「優秀な人間とは・・・人を殺せる人間のことです」
ひどく誤解されそうな文言。別に武道部だから、その気になれば人を殺せるだけの技術と身体能力を身につけろということではなくて、実務運営上のもっと抽象的な話である。
例えば、兵隊は命じられれば人を殺さねばならない。死刑執行に携わる刑務官でもよい。職務で人を殺す人間とて、よほどの異常者を除けば、誰も好き好んで人を殺すわけではない。誰だって殺したくはない。社会に於いて、あるいは組織に於いて、人を殺す必要があるとされる場合に於いては、人は殺人そのものを否定はしなくても(あるいは賞賛しても)、自分では殺したくはない。そこに於いて、人を殺せる人間が優秀な人間だ、ということである。
まだ誤解を招く。
より簡単に言えば、誰だって楽をしたい。苦労もしたくない。嫌な思いもしたくはない。それでも、必要ならば敢えてそれをやるのが優秀な人間だ、ということである。もちろん本来「優秀」というのは、能力のことを指す。兵士ならば射撃や格闘、兵器・車両の保守整備能力−すなわち人を殺すための能力そのものの優劣をもって、「優秀」とされる。

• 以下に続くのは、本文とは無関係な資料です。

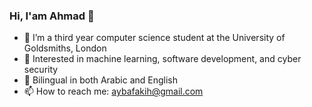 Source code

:   ### Hi, I'am Ahmad 👋



- 🔭 I’m a third year computer science student at the University of Goldsmiths, London</br>
- 🤔 Interested in machine learning, software development, and cyber security</br>
- 💬 Bilingual in both Arabic and English
- 📫 How to reach me: aybafakih@gmail.com


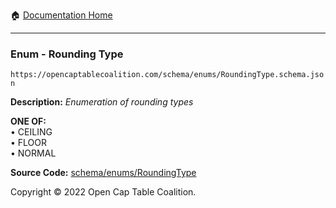 :house: [Documentation Home](/docs/README.md)

---

### Enum - Rounding Type

`https://opencaptablecoalition.com/schema/enums/RoundingType.schema.json`

**Description:** _Enumeration of rounding types_

**ONE OF:**</br>&bull; CEILING </br>&bull; FLOOR </br>&bull; NORMAL

**Source Code:** [schema/enums/RoundingType](../../../schema/enums/RoundingType.schema.json)

Copyright © 2022 Open Cap Table Coalition.
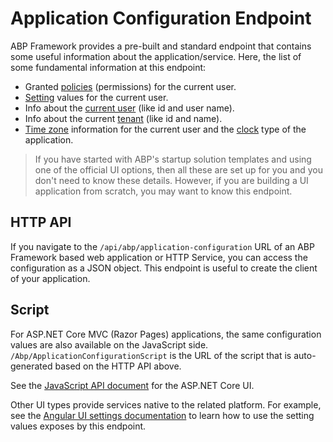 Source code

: # Application Configuration Endpoint

ABP Framework provides a pre-built and standard endpoint that contains some useful information about the application/service. Here, the list of some fundamental information at this endpoint:

* Granted [policies](../../fundamentals/authorization.md) (permissions) for the current user.
* [Setting](../../fundamentals/settings.md) values for the current user.
* Info about the [current user](../../infrastructure/current-user.md) (like id and user name).
* Info about the current [tenant](../../architecture/multi-tenancy) (like id and name).
* [Time zone](../../infrastructure/timing.md) information for the current user and the [clock](../../infrastructure/timing.md) type of the application.

> If you have started with ABP's startup solution templates and using one of the official UI options, then all these are set up for you and you don't need to know these details. However, if you are building a UI application from scratch, you may want to know this endpoint.

## HTTP API

If you navigate to the `/api/abp/application-configuration` URL of an ABP Framework based web application or HTTP Service, you can access the configuration as a JSON object. This endpoint is useful to create the client of your application.

## Script

For ASP.NET Core MVC (Razor Pages) applications, the same configuration values are also available on the JavaScript side. `/Abp/ApplicationConfigurationScript` is the URL of the script that is auto-generated based on the HTTP API above.

See the [JavaScript API document](../../ui/mvc-razor-pages/javascript-api) for the ASP.NET Core UI.

Other UI types provide services native to the related platform. For example, see the [Angular UI settings documentation](../../ui/angular/settings.md) to learn how to use the setting values exposes by this endpoint.

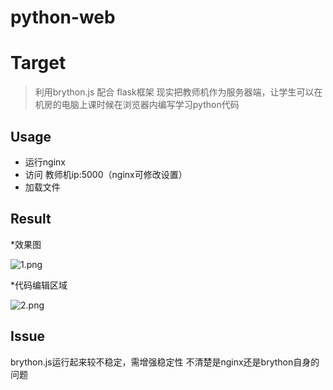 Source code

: #  python-web
Target
=========================
>利用brython.js 配合 flask框架 现实把教师机作为服务器端，让学生可以在机房的电脑上课时候在浏览器内编写学习python代码

Usage
---------------------------------------------
* 运行nginx
* 访问  教师机ip:5000（nginx可修改设置）
* 加载文件

Result
---------------------------------------------
*效果图

![1.png](https://github.com/jjs1233/python-web/blob/main/image/show.png)

*代码编辑区域

![2.png](https://github.com/jjs1233/python-web/blob/main/image/code.png)

Issue
---------------------------------------------
brython.js运行起来较不稳定，需增强稳定性
不清楚是nginx还是brython自身的问题

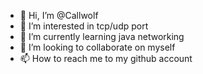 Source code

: - 👋 Hi, I’m @Callwolf
- 👀 I’m interested in tcp/udp port
- 🌱 I’m currently learning java networking
- 💞️ I’m looking to collaborate on myself
- 📫 How to reach me to my github account

<!---
Callwolf/Callwolf is a ✨ special 🥱 --->
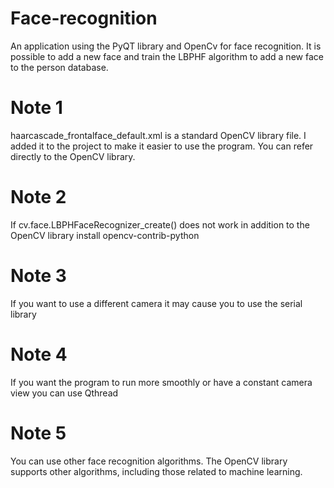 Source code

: # Face-recognition
An application using the PyQT library and OpenCv for face recognition. It is possible to add a new face and train the LBPHF algorithm to add a new face to the person database. 

# Note 1
haarcascade_frontalface_default.xml is a standard OpenCV library file. I added it to the project to make it easier to use the program. You can refer directly to the OpenCV library. 

# Note 2 
If cv.face.LBPHFaceRecognizer_create() does not work in addition to the OpenCV library install opencv-contrib-python

# Note 3
If you want to use a different camera it may cause you to use the serial library 

# Note 4
If you want the program to run more smoothly or have a constant camera view you can use Qthread

# Note 5
You can use other face recognition algorithms. The OpenCV library supports other algorithms, including those related to machine learning. 
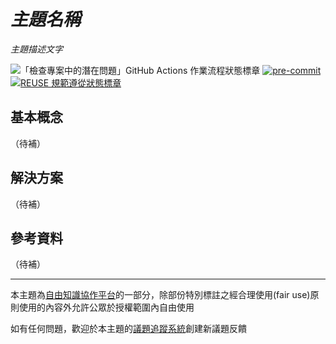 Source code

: # _主題名稱_

_主題描述文字_

![「檢查專案中的潛在問題」GitHub Actions 作業流程狀態標章](https://github.com/libre-knowledge/_專案ID_/actions/workflows/check-potential-problems.yml/badge.svg "本專案使用 GitHub Actions 自動化檢查專案中的潛在問題") [![pre-commit](https://img.shields.io/badge/pre--commit-enabled-brightgreen?logo=pre-commit&logoColor=white "本專案使用 pre-commit 檢查專案中的潛在問題")](https://github.com/pre-commit/pre-commit) [![REUSE 規範遵從狀態標章](https://api.reuse.software/badge/github.com/libre-knowledge/_專案ID_ "本專案遵從 REUSE 規範降低軟體授權合規成本")](https://api.reuse.software/info/github.com/libre-knowledge/_專案ID_)

## 基本概念

（待補）

## 解決方案

（待補）

## 參考資料

（待補）

---

本主題為[自由知識協作平台](https://libre-knowledge.github.io/)的一部分，除部份特別標註之經合理使用(fair use)原則使用的內容外允許公眾於授權範圍內自由使用

如有任何問題，歡迎於本主題的[議題追蹤系統](https://github.com/libre-knowledge/_專案ID_/issues)創建新議題反饋
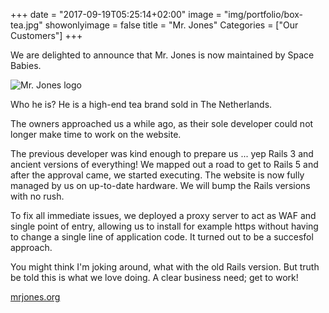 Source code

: +++
date = "2017-09-19T05:25:14+02:00"
image = "img/portfolio/box-tea.jpg"
showonlyimage = false
title = "Mr. Jones"
Categories = ["Our Customers"]
+++

We are delighted to announce that Mr. Jones is now maintained by Space Babies.
<!--more-->

![Mr. Jones logo][1]

Who he is? He is a high-end tea brand sold in The Netherlands.

The owners approached us a while ago, as their sole developer could not longer
make time to work on the website.

The previous developer was kind enough to prepare us ... yep Rails 3 and ancient
versions of everything! We mapped out a road to get to Rails 5 and after the
approval came, we started executing. The website is now fully managed by us on
up-to-date hardware. We will bump the Rails versions with no rush.

To fix all immediate issues, we deployed a proxy server to act as WAF and single
point of entry, allowing us to install for example https without having to change
a single line of application code. It turned out to be a succesfol approach.

You might think I'm joking around, what with the old Rails version. But truth
be told this is what we love doing. A clear business need; get to work!

[mrjones.org](https://mrjones.org/)

[1]: /img/portfolio/mr-jones.png
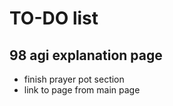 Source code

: # TO-DO list

## 98 agi explanation page

- finish prayer pot section
- link to page from main page
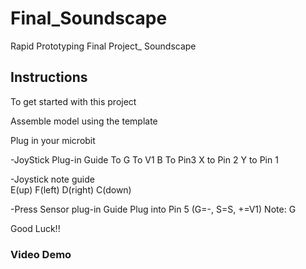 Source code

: # Final_Soundscape
Rapid Prototyping Final Project_ Soundscape


## Instructions

To get started with this project

Assemble model using the template 

Plug in your microbit

-JoyStick Plug-in Guide
To G
To V1
B To Pin3
X to Pin 2
Y to Pin 1

-Joystick note guide       
E(up) F(left) D(right) C(down)
  
-Press Sensor plug-in Guide
Plug into Pin 5 (G=-, S=S, +=V1)
Note: G

Good Luck!!

### Video Demo

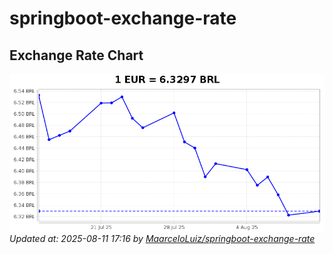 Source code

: # springboot-exchange-rate

<!-- EXCHANGE-RATE-START -->
## Exchange Rate Chart

![Exchange Rate Chart](charts/chart.png)*Updated at: 2025-08-11 17:16 by [MaarceloLuiz/springboot-exchange-rate](https://github.com/MaarceloLuiz/springboot-exchange-rate)*


<!-- EXCHANGE-RATE-END --> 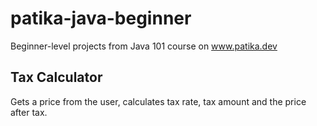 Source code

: # patika-java-beginner
Beginner-level projects from Java 101 course on www.patika.dev

## Tax Calculator
Gets a price from the user, calculates tax rate, tax amount and the price after tax. 
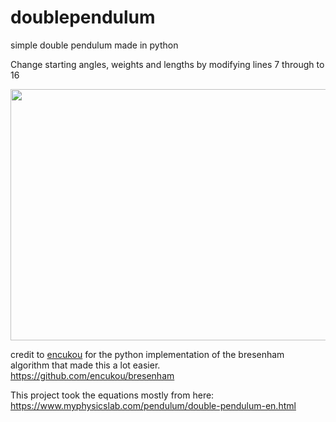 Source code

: # doublependulum
simple double pendulum made in python

Change starting angles, weights and lengths by modifying lines 7 through to 16

<img src="https://media.giphy.com/media/XZxfKHoXzsATUCIuFI/giphy.gif" width="720" height="402"/>

credit to [encukou](https://github.com/encukou) for the python implementation of the bresenham algorithm that made this a lot easier.
https://github.com/encukou/bresenham

This project took the equations mostly from here:
https://www.myphysicslab.com/pendulum/double-pendulum-en.html
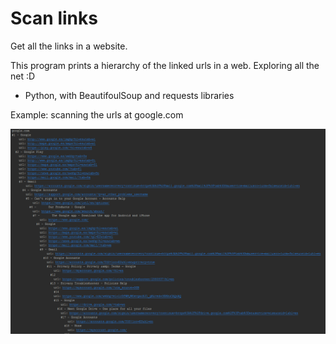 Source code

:# Scan links
Get all the links in a website.

This program prints a hierarchy of the linked urls in a web. Exploring all the net :D

* Python, with BeautifoulSoup and requests libraries

Example: scanning the urls at <a hre="google.com">google.com</a>

<img src="screenshot_1.PNG">
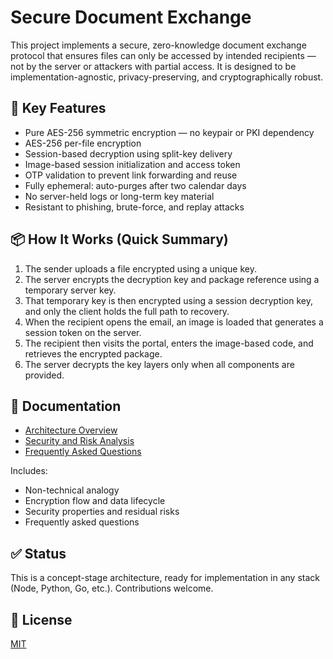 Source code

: # Secure Document Exchange

This project implements a secure, zero-knowledge document exchange protocol that ensures files can only be accessed by intended recipients — not by the server or attackers with partial access. It is designed to be implementation-agnostic, privacy-preserving, and cryptographically robust.

## 🔐 Key Features
- Pure AES-256 symmetric encryption — no keypair or PKI dependency
- AES-256 per-file encryption
- Session-based decryption using split-key delivery
- Image-based session initialization and access token
- OTP validation to prevent link forwarding and reuse
- Fully ephemeral: auto-purges after two calendar days
- No server-held logs or long-term key material
- Resistant to phishing, brute-force, and replay attacks

## 📦 How It Works (Quick Summary)

1. The sender uploads a file encrypted using a unique key.
2. The server encrypts the decryption key and package reference using a temporary server key.
3. That temporary key is then encrypted using a session decryption key, and only the client holds the full path to recovery.
4. When the recipient opens the email, an image is loaded that generates a session token on the server.
5. The recipient then visits the portal, enters the image-based code, and retrieves the encrypted package.
6. The server decrypts the key layers only when all components are provided.

## 📄 Documentation

- [Architecture Overview](docs/architecture.md)
- [Security and Risk Analysis](docs/security.md)
- [Frequently Asked Questions](docs/faq.md)

Includes:
- Non-technical analogy
- Encryption flow and data lifecycle
- Security properties and residual risks
- Frequently asked questions

## ✅ Status

This is a concept-stage architecture, ready for implementation in any stack (Node, Python, Go, etc.). Contributions welcome.

## 📄 License

[MIT](LICENSE)
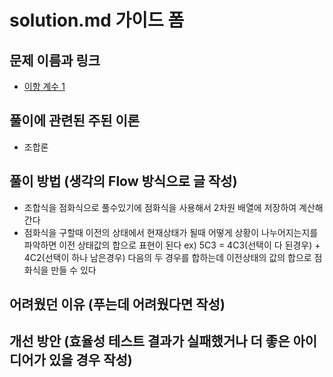 # solution.md 가이드 폼

## 문제 이름과 링크

- [이항 계수 1](https://www.acmicpc.net/problem/11050)

## 풀이에 관련된 주된 이론

- 조합론

## 풀이 방법 (생각의 Flow 방식으로 글 작성)

- 조합식을 점화식으로 풀수있기에 점화식을 사용해서 2차원 배열에 저장하여 계산해간다
- 점화식을 구할때 이전의 상태에서 현재상태가 될때 어떻게 상황이 나누어지는지를 파악하면 이전 상태값의 합으로 표현이 된다 
ex) 5C3 = 4C3(선택이 다 된경우) + 4C2(선택이 하나 남은경우) 
다음의 두 경우를 합하는데 이전상태의 값의 합으로 점화식을 만들 수 있다

## 어려웠던 이유 (푸는데 어려웠다면 작성)


## 개선 방안 (효율성 테스트 결과가 실패했거나 더 좋은 아이디어가 있을 경우 작성)


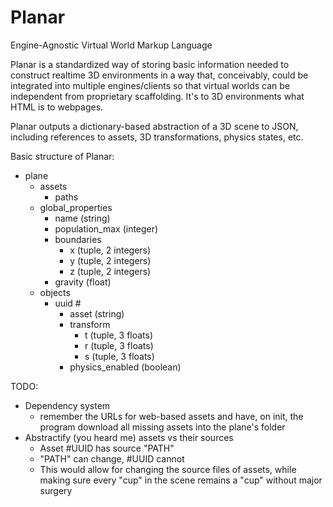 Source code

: # Planar
Engine-Agnostic Virtual World Markup Language

Planar is a standardized way of storing basic information needed to construct realtime 3D environments in a way that, conceivably, could be integrated into multiple engines/clients so that virtual worlds can be independent from proprietary scaffolding. It's to 3D environments what HTML is to webpages.

Planar outputs a dictionary-based abstraction of a 3D scene to JSON, including references to assets, 3D transformations, physics states, etc.

Basic structure of Planar:
- plane
  - assets
    - paths
  - global_properties
    - name (string)
    - population_max (integer)
    - boundaries
      - x (tuple, 2 integers)
      - y (tuple, 2 integers)
      - z (tuple, 2 integers)
    - gravity (float)
  - objects
    - uuid #
      - asset (string)
      - transform
        - t (tuple, 3 floats)
        - r (tuple, 3 floats)
        - s (tuple, 3 floats)
      - physics_enabled (boolean)

TODO:
- Dependency system
  - remember the URLs for web-based assets and have, on init, the program download all missing assets into the plane's folder
- Abstractify (you heard me) assets vs their sources
  - Asset #UUID has source "PATH"
  - "PATH" can change, #UUID cannot
  - This would allow for changing the source files of assets, while making sure every "cup" in the scene remains a "cup" without major surgery
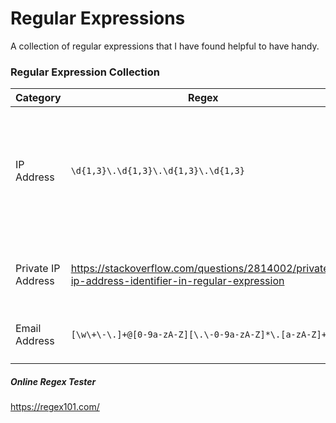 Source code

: # **Regular Expressions**

A collection of regular expressions that I have found helpful to have handy. 

### Regular Expression Collection


|Category| Regex  | Notes
|--|--|-- |
| IP Address | `\d{1,3}\.\d{1,3}\.\d{1,3}\.\d{1,3}` | Searches for 4 fields that contain one to three digits separated by periods
 Private IP Address	| https://stackoverflow.com/questions/2814002/private-ip-address-identifier-in-regular-expression | Searches for Private IP ranges including IPv6 |
 |Email Address  | `[\w\+\-\.]+@[0-9a-zA-Z][\.\-0-9a-zA-Z]*\.[a-zA-Z]+`  | Search for email address
 |  |  | 
 |  |  | 
 
 
 
 
 

##### Online Regex Tester 
https://regex101.com/

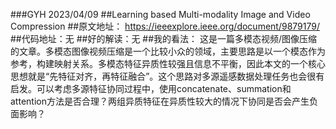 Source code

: ###GYH 2023/04/09
##Learning based Multi-modality Image and Video Compression
##原文地址： https://ieeexplore.ieee.org/document/9879179/
##代码地址：无
##好的解读：无
##我的看法：
这是一篇多模态视频/图像压缩的文章。多模态图像视频压缩是一个比较小众的领域，主要思路是以一个模态作为参考，构建映射关系。多模态特征异质性较强且信息不平衡，因此本文的一个核心思想就是“先特征对齐，再特征融合”。这个思路对多源遥感数据处理任务也会很有启发。可以考虑多源特征协同过程中，使用concatenate、summation和attention方法是否合理？两组异质特征在异质性较大的情况下协同是否会产生负面影响？
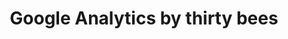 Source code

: ---
title: Google Analytics by thirty bees
tags:
  - "google analytics"
  - "tracking"
  - "google"
  - "analytics"
audience: merchants
permalink: /native-modules/google-analytics/
--- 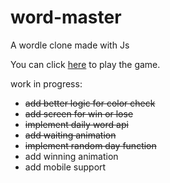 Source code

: # word-master
A wordle clone made with Js

You can click [here](https://gerile3.github.io/word-master/) to play the game.


work in progress:
- ~~add better logic for color check~~
- ~~add screen for win or lose~~
- ~~implement daily word api~~
- ~~add waiting animation~~
- ~~implement random day function~~
- add winning animation
- add mobile support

だけれども、それ以前の段階というものがある。会社だろうと、軍隊だろうと、大学の運動部だろうと、まず楽をしたい、苦労や責任を背負いたくないというのが人情。そこに於いて、とことんサボる術や努力しているそぶりばかり研鑽し、組織のため、社会のためには何ら自己の役割を果たそうとしない人間というのは、少なくないのではなかろうか。ま、寝ててもマジメにやっても、楽しても泥かぶっても、給料が同じで評価もされないというのならば、楽を極めるというのもよかろう。しかし、その影では必ず、組織や社会が存立していくためには、必ず誰かが必要な努力をしている。楽をしても給料が出て、誰も屋台骨を支えようとしなくて潰れてもいいのならば、別に楽をしてもよかろう。しかし、給料をもらうためであれ、社会的使命であれ、居場所として楽しいということであれ、組織を潰したくないのならば、存立のために働いてしかるべきである。その意思そのものがない人間が多い中で、何のためであろうと動機はさておき、意思を強烈にもった人間こそが、まず「優秀」と評される資格の第一歩を持つ。
学生サークルとて、会計・人事などの管理部門に於いては小さないい加減な会社よりもよほどシステマティックに制度化されている場合がある。そこに於いては、人は最小限の責任配分で社会参画ができ、責任もある程度果たせる。しかし、そうした責任分配の制度がない乱世の時代。ここに於いて、楽を決め込んで誰かがなんとかするのを待つか。それとも英雄として立つか。それが人間としての成長や人望の獲得に於いて、多大なる分岐点となることであろう。